- Каки-и-е?.. – Брови у нее поднялись дугою.
- Нюрнберг – это в Баварии. Для нас – ближний восток...
Она опять хорошо улыбнулась, и я снова полез целоваться. Верка не сопротивлялась.
Потом, уже много позже, через день или два – мы только что подъехали к моему дому, – она вдруг подняла на меня свой уже названный мной немыслимым взгляд и полуслышно проговорила:
- Ты обволакиваешь...
- Как? – не понял я поначалу или, точнее, понял молниеносно, но не дал недодуманной мысли дорваться до языка.
- Обволакиваешь. Я ничего вроде бы не хочу – и всё делаю. Ем, сплю, говорю... как заколдованная.
- Это нам, колдунам, одно удовольствие... Типа когда колдовство ладится...
- Нет, правда... Скажи мне кто-нибудь позавчера, что такое будет, я бы даже не смеялась. – По лицу ее пробежало беспокойное облачко.
- Очень деликатно... Что же такого недолжного происходит?..
У меня защипало в носу, зубы сами собой принялись что-то жевать. Я по-птичьи вытянул шею и повертел влево-вправо головой, чтобы сделать глоток.
- Просто я тебя... люблю... – без интонации проговорил я. – А ты чувствуешь это своим... ну, всем своим организмом. Тут колдовать легко. Я почти ничего и не делаю...
- Выходит классно...
- Мерси...
Объясняться – это, в общем-то, не моё. В сонных артерии стучало так, что было больно шее, я тупо смотрел на широкую пластиковую спицу руля, на которой громоздились, подозрительно наползая друг на друга, дурацкие буквы «AIRBAG».
Обычно эта надпись меня успокаивает. Приятно думать, что кто-то о тебе позаботился. Сейчас буквы сливались и покоя не было.
- Я хочу тебя всю, понимаешь... – промямлил я и тут же углом глаза уловил знакомую гримаску. – Всю... Не звонки, не емельки... Всю. Ну типа как съесть, понимаешь? Целиком. Давай ты будешь жить у меня внутри? А потом я сглотну мобилку... – и тебе будет не скучно. И еще...
- Пойдем... Я хочу прилечь... Устала.
Мы выбрались из машины, перешли улицу, и вскоре она уже сидела, подтянув колени к подбородку, у моего кухонного стола, и щурила глаза от сигаретного дыма, и улыбалась моим байкам и историям, которые сыпались у меня нынче как из рога изобилия.
Потом мы что-то ели, потом пили чай, потом смотрели киношку, потом... Ну и что ж, что такая разница в возрасте, это бывает.
...Потом она улетела. Это другая страна, Ближний Восток. Это не Нюрнберг, будь он трижды неладен.

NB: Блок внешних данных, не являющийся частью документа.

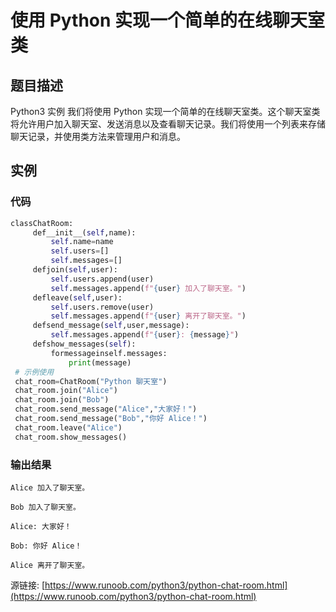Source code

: # 使用 Python 实现一个简单的在线聊天室类

## 题目描述
Python3 实例
我们将使用 Python 实现一个简单的在线聊天室类。这个聊天室类将允许用户加入聊天室、发送消息以及查看聊天记录。我们将使用一个列表来存储聊天记录，并使用类方法来管理用户和消息。

## 实例
### 代码
```python
classChatRoom:
     def__init__(self,name):
         self.name=name
         self.users=[]
         self.messages=[]
     defjoin(self,user):
         self.users.append(user)
         self.messages.append(f"{user} 加入了聊天室。")
     defleave(self,user):
         self.users.remove(user)
         self.messages.append(f"{user} 离开了聊天室。")
     defsend_message(self,user,message):
         self.messages.append(f"{user}: {message}")
     defshow_messages(self):
         formessageinself.messages:
             print(message)
 # 示例使用
 chat_room=ChatRoom("Python 聊天室")
 chat_room.join("Alice")
 chat_room.join("Bob")
 chat_room.send_message("Alice","大家好！")
 chat_room.send_message("Bob","你好 Alice！")
 chat_room.leave("Alice")
 chat_room.show_messages()
```
### 输出结果
```
Alice 加入了聊天室。
Bob 加入了聊天室。
Alice: 大家好！
Bob: 你好 Alice！
Alice 离开了聊天室。
```
源链接: [https://www.runoob.com/python3/python-chat-room.html](https://www.runoob.com/python3/python-chat-room.html)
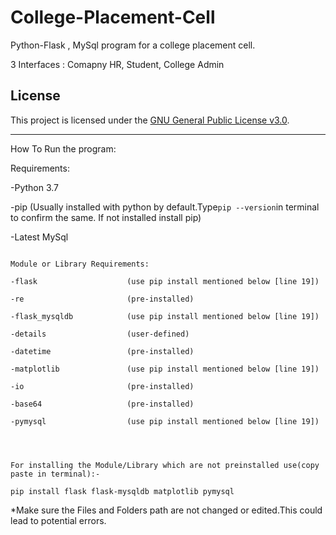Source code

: # College-Placement-Cell
Python-Flask , MySql program for a college placement cell. 


3 Interfaces : Comapny HR, Student, College Admin

## License

This project is licensed under the [GNU General Public License v3.0](LICENSE).

----------------------------------------------------------------------------------------------------


How To Run the program:

Requirements:

-Python 3.7

-pip                       (Usually installed with python by default.Type``` pip --version ```in terminal to confirm the same. If not installed install pip)


-Latest MySql
```

Module or Library Requirements:

-flask                    (use pip install mentioned below [line 19])

-re                       (pre-installed)

-flask_mysqldb            (use pip install mentioned below [line 19])

-details                  (user-defined)

-datetime                 (pre-installed)

-matplotlib               (use pip install mentioned below [line 19])

-io                       (pre-installed)

-base64                   (pre-installed)

-pymysql                  (use pip install mentioned below [line 19])




For installing the Module/Library which are not preinstalled use(copy paste in terminal):-
```

```
pip install flask flask-mysqldb matplotlib pymysql
```


*Make sure the Files and Folders path are not changed or edited.This could lead to potential errors.


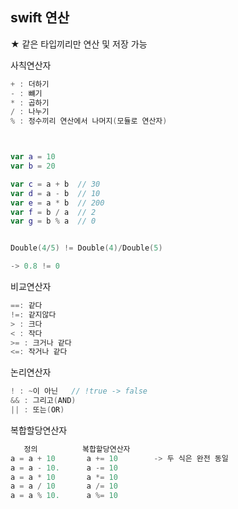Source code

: ## swift 연산

★ 같은 타입끼리만 연산 및 저장 가능



사칙연산자

```swift
+ : 더하기
- : 뺴기
* : 곱하기
/ : 나누기
% : 정수끼리 연산에서 나머지(모듈로 연산자)



var a = 10
var b = 20

var c = a + b  // 30
var d = a - b  // 10
var e = a * b  // 200
var f = b / a  // 2
var g = b % a  // 0


Double(4/5) != Double(4)/Double(5) 

-> 0.8 != 0

```

비교연산자

```swift
==: 같다
!=: 같지않다
> : 크다
< : 작다
>= : 크거나 같다
<=: 작거나 같다

```

논리연산자

```swift
! : ~이 아닌   // !true -> false
&& : 그리고(AND)
|| : 또는(OR)
```

복합할당연산자

```swift
   정의          복합할당연산자
a = a + 10       a += 10        -> 두 식은 완전 동일
a = a - 10.      a -= 10
a = a * 10       a *= 10
a = a / 10       a /= 10
a = a % 10.      a %= 10
```

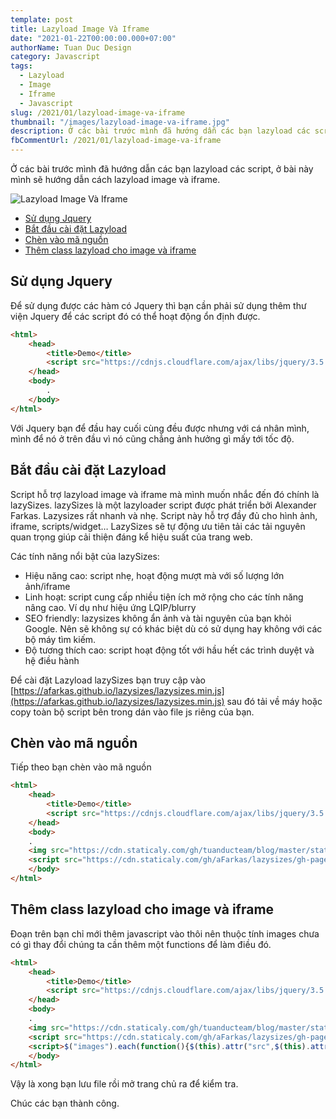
 ```yaml
---
template: post
title: Lazyload Image Và Iframe
date: "2021-01-22T00:00:00.000+07:00"
authorName: Tuan Duc Design
category: Javascript
tags:
  - Lazyload
  - Image
  - Iframe
  - Javascript
slug: /2021/01/lazyload-image-va-iframe
thumbnail: "/images/lazyload-image-va-iframe.jpg"
description: Ở các bài trước mình đã hướng dẫn các bạn lazyload các script, ở bài này mình sẽ hướng dẫn cách lazyload image và iframe.
fbCommentUrl: /2021/01/lazyload-image-va-iframe
---
```


Ở các bài trước mình đã hướng dẫn các bạn lazyload các script, ở bài này mình sẽ hướng dẫn cách lazyload image và iframe.

![Lazyload Image Và Iframe](/images/lazyload-image-va-iframe.jpg)

- [Sử dụng Jquery](#tại-sao-phải-tối-ưu-css-và-javascript)
- [Bắt đầu cài đặt Lazyload](#bắt-dầu-code-lại-css-và-javascript)
- [Chèn vào mã nguồn](#đặt-tên-các-file-css-và-javascript-cho-dễ-phân-biệt)
- [Thêm class lazyload cho image và iframe](#thêm-class-lazyload-cho-image-và-iframe)

## Sử dụng Jquery

Để sử dụng được các hàm có Jquery thì bạn cần phải sử dụng thêm thư viện Jquery để các script đó có thể hoạt động ổn định được.

```html
<html>
    <head>
        <title>Demo</title>
        <script src="https://cdnjs.cloudflare.com/ajax/libs/jquery/3.5.1/jquery.min.js"></script>
    </head>
    <body>
        .
    </body>
</html>
```

Với Jquery bạn để đầu hay cuối cùng đều được nhưng với cá nhân mình, mình để nó ở trên đầu vì nó cũng chẳng ảnh hưởng gì mấy tới tốc độ.

## Bắt đầu cài đặt Lazyload

Script hỗ trợ lazyload image và iframe mà mình muốn nhắc đến đó chính là lazySizes. lazySizes là một lazyloader script được phát triển bởi Alexander Farkas. Lazysizes rất nhanh và nhẹ. Script này hỗ trợ đầy đủ cho hình ảnh, iframe, scripts/widget… LazySizes sẽ tự động ưu tiên tải các tải nguyên quan trọng giúp cải thiện đáng kể hiệu suất của trang web.

Các tính năng nổi bật của lazySizes:

- Hiệu năng cao: script nhẹ, hoạt động mượt mà với số lượng lớn ảnh/iframe
- Linh hoạt: script cung cấp nhiều tiện ích mở rộng cho các tính năng nâng cao. Ví dụ như hiệu ứng LQIP/blurry
- SEO friendly: lazysizes không ẩn ảnh và tài nguyên của bạn khỏi Google. Nên sẽ không sự có khác biệt dù có sử dụng hay không với các bộ máy tìm kiếm.
- Độ tương thích cao: script hoạt động tốt với hầu hết các trình duyệt và hệ điều hành

Để cài đặt Lazyload lazySizes bạn truy cập vào [https://afarkas.github.io/lazysizes/lazysizes.min.js](https://afarkas.github.io/lazysizes/lazysizes.min.js) sau đó tải về máy hoặc copy toàn bộ script bên trong dán vào file js riêng của bạn.

## Chèn vào mã nguồn

Tiếp theo bạn chèn vào mã nguồn

```html
<html>
    <head>
        <title>Demo</title>
        <script src="https://cdnjs.cloudflare.com/ajax/libs/jquery/3.5.1/jquery.min.js"></script>
    </head>
    <body>
    .
    <img src="https://cdn.staticaly.com/gh/tuanducteam/blog/master/static/images/lazyload-image-va-iframe.jpg" />
    <script src="https://cdn.staticaly.com/gh/aFarkas/lazysizes/gh-pages/lazysizes.min.js" async defer></script>
    </body>
</html>
```

## Thêm class lazyload cho image và iframe

Đoạn trên bạn chỉ mới thêm javascript vào thôi nên thuộc tính images chưa có gì thay đổi chúng ta cần thêm một functions để làm điều đó.

```html
<html>
    <head>
        <title>Demo</title>
        <script src="https://cdnjs.cloudflare.com/ajax/libs/jquery/3.5.1/jquery.min.js"></script>
    </head>
    <body>
    .
    <img src="https://cdn.staticaly.com/gh/tuanducteam/blog/master/static/images/lazyload-image-va-iframe.jpg" />
    <script src="https://cdn.staticaly.com/gh/aFarkas/lazysizes/gh-pages/lazysizes.min.js" async defer></script>
    <script>$("images").each(function(){$(this).attr("src",$(this).attr("src").replace("http://","https://")),$(this).addClass("lazyload"),$(this).attr("data-src",$(this).attr("src")),$(this).removeAttr("src")}),$("source").each(function(){$(this).attr("srcset",$(this).attr("srcset").replace("http://","https://")),$(this).addClass("lazyload"),$(this).attr("data-srcset",$(this).attr("srcset")),$(this).removeAttr("srcset")}),$("iframe").each(function(){$(this).addClass("lazyload"),$(this).attr("data-src",$(this).attr("src")),$(this).removeAttr("src")});</script>
    </body>
</html>
```

Vậy là xong bạn lưu file rồi mở trang chủ ra để kiểm tra.

Chúc các bạn thành công.
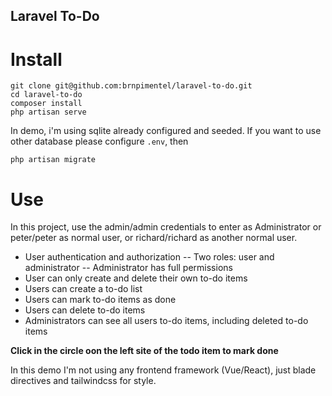 ## Laravel To-Do

# Install

```
git clone git@github.com:brnpimentel/laravel-to-do.git
cd laravel-to-do
composer install
php artisan serve
```

In demo, i'm using sqlite already configured and seeded. If you want to use other database please configure `.env`, then

```
php artisan migrate
```


# Use

In this project, use the admin/admin credentials to enter as Administrator or peter/peter as normal user, or richard/richard as another normal user.

- User authentication and authorization
    -- Two roles: user and administrator
    -- Administrator has full permissions
- User can only create and delete their own to-do items
- Users can create a to-do list
- Users can mark to-do items as done
- Users can delete to-do items
- Administrators can see all users to-do items, including deleted to-do items

**Click in the circle oon the left site of the todo item to mark done**

In this demo I'm not using any frontend framework (Vue/React), just blade directives and tailwindcss for style.
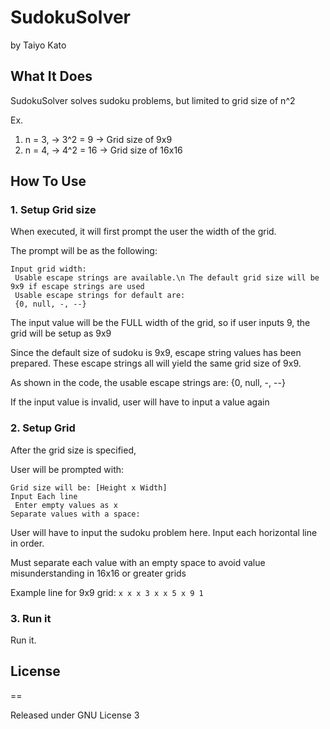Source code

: # SudokuSolver

by Taiyo Kato

## What It Does

SudokuSolver solves sudoku problems, but limited to grid size of n^2

Ex. 

1. n = 3, -> 3^2 = 9 -> Grid size of 9x9
2. n = 4, -> 4^2 = 16 -> Grid size of 16x16

## How To Use

### 1. Setup Grid size
When executed, it will first prompt the user the width of the grid.

The prompt will be as the following: 

    Input grid width: 
     Usable escape strings are available.\n The default grid size will be 9x9 if escape strings are used
     Usable escape strings for default are:
     {0, null, -, --}

The input value will be the FULL width of the grid, so if user inputs 9, the grid will be setup as 9x9

Since the default size of sudoku is 9x9, escape string values has been prepared. These escape strings all will yield the same grid size of 9x9.

As shown in the code, the usable escape strings are: {0, null, -, --}

If the input value is invalid, user will have to input a value again

### 2. Setup Grid

After the grid size is specified, 

User will be prompted with: 

    Grid size will be: [Height x Width]
    Input Each line
     Enter empty values as x
    Separate values with a space:

User will have to input the sudoku problem here. Input each horizontal line in order.

Must separate each value with an empty space to avoid value misunderstanding in 16x16 or greater grids

Example line for 9x9 grid: ```x x x 3 x x 5 x 9 1```


### 3. Run it

Run it.

## License
==

Released under GNU License 3
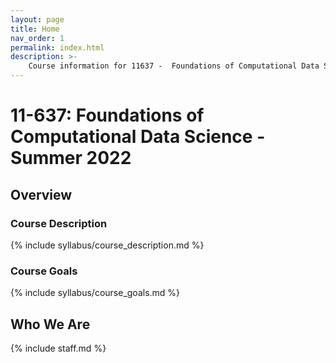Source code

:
 ```yaml
---
layout: page
title: Home
nav_order: 1
permalink: index.html
description: >-
    Course information for 11637 -  Foundations of Computational Data Science.
---
```


# 11-637: Foundations of Computational Data Science - Summer 2022

## Overview

### Course Description

{% include syllabus/course_description.md %}

### Course Goals

{% include syllabus/course_goals.md %}

## Who We Are

{% include staff.md %}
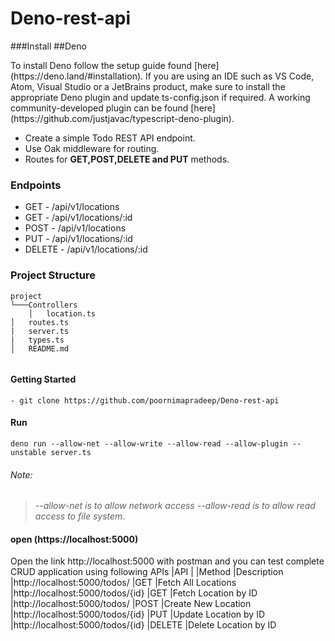 # Deno-rest-api
###Install
##Deno
<p>To install Deno follow the setup guide found [here](https://deno.land/#installation). If you are using an IDE such as VS Code, Atom, Visual Studio or a JetBrains product, make sure to install the appropriate Deno plugin and update ts-config.json if required. A working community-developed plugin can be found [here](https://github.com/justjavac/typescript-deno-plugin).</p>

*   Create a simple Todo REST API endpoint.
*   Use Oak middleware for routing.
*   Routes for **GET,POST,DELETE and PUT** methods.

### Endpoints

* GET - /api/v1/locations
* GET - /api/v1/locations/:id
* POST - /api/v1/locations
* PUT - /api/v1/locations/:id
* DELETE - /api/v1/locations/:id

### Project Structure

```
project
└───Controllers
    │   location.ts
│   routes.ts
|   server.ts
|   types.ts    
│   README.md


```
#### Getting Started 

`` - git clone https://github.com/poornimapradeep/Deno-rest-api ``

####   Run

`` deno run --allow-net --allow-write --allow-read --allow-plugin --unstable server.ts ``


###### Note:
>  *--allow-net is to allow network access --allow-read is to allow read access to file system*.

####   open (https://localhost:5000)
Open the link http://localhost:5000 with postman and you can test complete CRUD application using following APIs
|API	|                          |Method	   |Description
|http://localhost:5000/todos/	   |GET	       |Fetch All Locations
|http://localhost:5000/todos/{id}  |GET	       |Fetch Location by ID
|http://localhost:5000/todos/	   |POST	   |Create New Location
|http://localhost:5000/todos/{id}  |PUT	       |Update Location by ID
|http://localhost:5000/todos/{id}  |DELETE	   |Delete Location by ID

И мы что-то писали друг другу и отсылали это электронной почтой. Писали всегда не то. Совсем не то. Колдовство кончилось, на расстоянии оно не работало. Не было больше душа и кофе по утрам, не было дневного, ни с чем не сравнимого угара за занавешенными шторами. Не было ничего...
Тогда я съездил в «Крист» и купил то колечко. Футляр мне выдали алый, внутри было пушисто от плюша, белое золото сверкало, как ему и положено...
А мы всё писали. И это было уже настолько не то, что однажды я зашвырнул колечко вместе с футляром куда-то за шкаф и напился до невменяемости.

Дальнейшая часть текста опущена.